One must draw attention to the impressive effects of tiotropium. It is probably the most potent bronchodilator yet for COPD. In part, its potency may be attributed to its unique selectivity for M1 and M3 muscarinic receptors, a feature that ipratropium and all other available antimuscarinic agents lack. With a nominal duration of action of 24 h, and probably much longer,13–
tiotropium is by far the longest-acting bronchodilator of any class. Apart from the convenience of once-daily dosing for patients, the long duration of action ensures that significant bronchodilation is maintained around the clock. If patients use tiotropium consistently, their FEV1 would never fall to baseline. Out of interest, one can calculate the potential magnitude of this effect in relation to the natural decline in lung function from data provided in Table 3. The trough FEV1 increased by a mean of 115 mL in the group that received tiotropium for 1 year, while that of subjects who received placebo declined by 38 mL, giving an overall treatment effect of 153 mL. If the mean annual decline in FEV1 of this population is 38 mL, an amount which accords with previous reports,15
then an increase in trough FEV1 of 153 mL due to tiotropium use would correspond to the amount the FEV1 would otherwise be expected to decline in 153/38 years, approximately 4 years.

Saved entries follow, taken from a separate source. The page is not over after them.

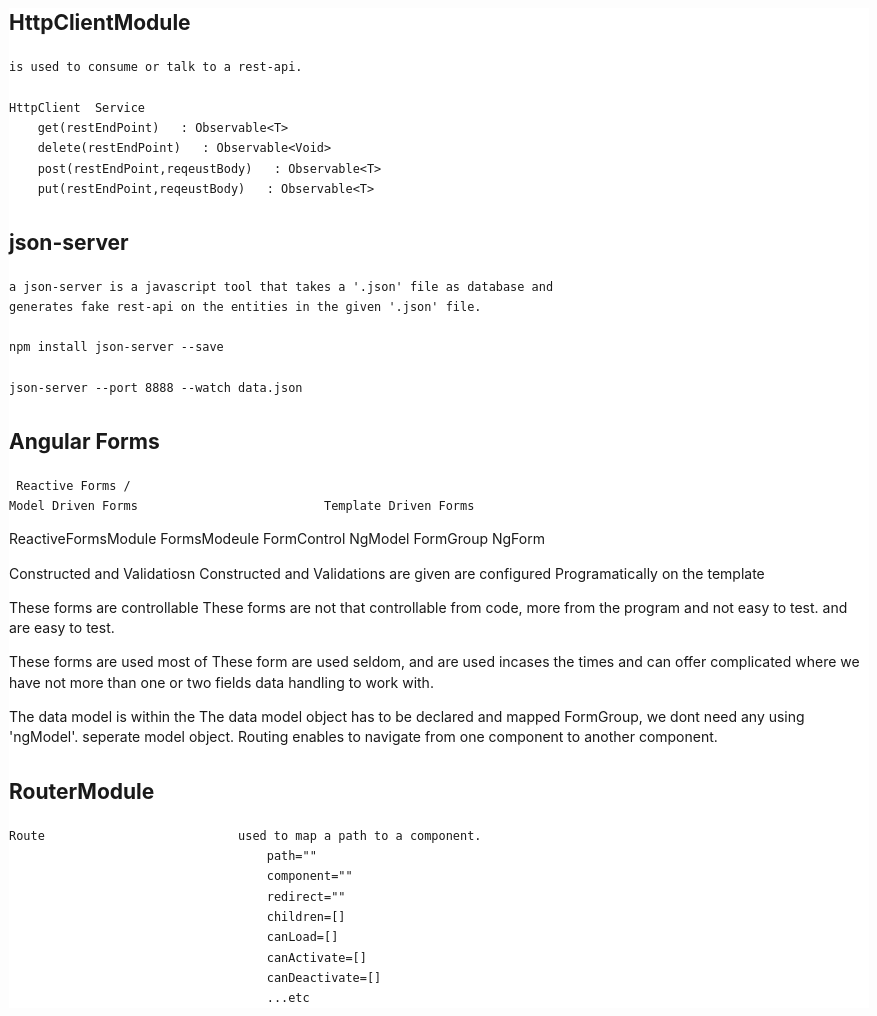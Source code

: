 HttpClientModule
------------------------------------------------------------------------------------------------

    is used to consume or talk to a rest-api.

    HttpClient  Service
        get(restEndPoint)   : Observable<T>
        delete(restEndPoint)   : Observable<Void>
        post(restEndPoint,reqeustBody)   : Observable<T>
        put(restEndPoint,reqeustBody)   : Observable<T>

json-server
-------------------------------------------------------------------------------------------------

    a json-server is a javascript tool that takes a '.json' file as database and
    generates fake rest-api on the entities in the given '.json' file.

    npm install json-server --save

    json-server --port 8888 --watch data.json

    

Angular Forms
-------------------------------------------------------------------------------------------------

     Reactive Forms /
    Model Driven Forms                          Template Driven Forms

ReactiveFormsModule                         FormsModeule
    FormControl                                 NgModel
    FormGroup                                   NgForm

Constructed and Validatiosn                 Constructed and Validations are given
are configured Programatically              on the template

These forms are controllable                These forms are not that controllable from code,
more from the program                       and not easy to test.
and are easy to test.

These forms are used most of                These form are used seldom, and are used incases
the times and can offer complicated         where we have not more than one or two fields
data handling                               to work with.

The data model is within the                The data model object has to be declared and mapped
FormGroup, we dont need any                 using 'ngModel'.
seperate model object.
Routing
enables to navigate from one component to another component.

RouterModule
-------------------------------------------------------------------------------------------------

    Route                           used to map a path to a component.
                                        path=""
                                        component=""
                                        redirect=""
                                        children=[]
                                        canLoad=[]
                                        canActivate=[]
                                        canDeactivate=[]
                                        ...etc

It would be as if their FEV1 had been restored to its level 4 years previously. This calculation is quite speculative, of course, and it cannot be said that patients will survive 4 years longer if they use tiotropium; there are no data on the effects of tiotropium on survival at this time. Nor are there definitive data that use of tiotropium decreases the rate of decline of lung function or the frequency of important events such as acute exacerbations; such studies are ongoing. But the data do suggest that tiotropium will become an important addition to our therapy for this common and highly symptomatic disease.